About two-thirds of the way into the album, the melody and rhythms and emotions give way to a pulsating buzz. It sounds like a digital recreation of the ocean, or a distant highway on another planet. It begins on the tail end of “They Sing Old Time Religion” and continues for over a minute into “Running in Place.” This sudden lack of stimuli in the middle of an otherwise intense album, both aurally and lyrically is referred to as “the big nothingness,” by Hamilton.  He elaborates:

Tom Hamilton liveThe ideal situation for [listening to] a record is always [with] headphones on, [or] if you’re fortunate enough and if you have really great speakers you just turn it up to ten.  I wanted there to be a cool down in the middle of the whole thing. And I feel like when you’re listening with headphones or something, specifically like that, when that’s going on, it’s not that loud, that noise that’s the happening. Which makes so you have to listen more and draws you in and it changes your ears. Instead of your ears receiving sound, it’s now making your ears seek out sound. You know, and you’re digging in and you’re trying to find it. You’re listening to it, you’re like, what’s going on and you’re like, why is this happening? And then you are listening even harder as you wonder, why the fuck is this going on, and it brings you in and to me, personally, it wraps you up like a little warm blanket and then that guitar starts and you’re like, “oh shit, that was nice.”
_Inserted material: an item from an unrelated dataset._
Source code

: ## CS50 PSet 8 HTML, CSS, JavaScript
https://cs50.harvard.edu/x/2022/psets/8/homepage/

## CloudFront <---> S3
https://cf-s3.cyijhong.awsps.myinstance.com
And it is nice. Knives and Teeth is emotional and, at times, jarring. It has a huge sound that changes radically within each track. There are crunchy electric guitar leads reminiscent of David Gilmore or Steve Kimock. There are delicate finger-picked lines that lullaby you into false senses of security. The finger picking that brings us back out of the big nothingness could easily pass for something off of a lost Elliott Smith album. At times Knives and Teeth is Americana; at times it is all Rock and Roll. There are tinges of blues, gospel and folk. The nothingness in the album gives the listener an opportunity to process and to prepare for what comes next, whatever that may be.


This lulling lead-in couldn’t be more different than the opening of “Fire Sale,”, which comes in angry.  The intro is one of the most-hard rocking segments on the ten-track album. Hamilton sings, “I don’t know if I can forgive / Or where to begin with the way that you live / With the Catholics / It’s an impossible love.” The song is raw, honest and there is pain in every moment of every guitar lick and every vocal melody. It is not about religion per se, but the inability of people to come together around a cause bigger than themselves.  Hamilton explains how the Occupy Movement was the impetus for much of the lyrical inspiration for “Fire Sale.”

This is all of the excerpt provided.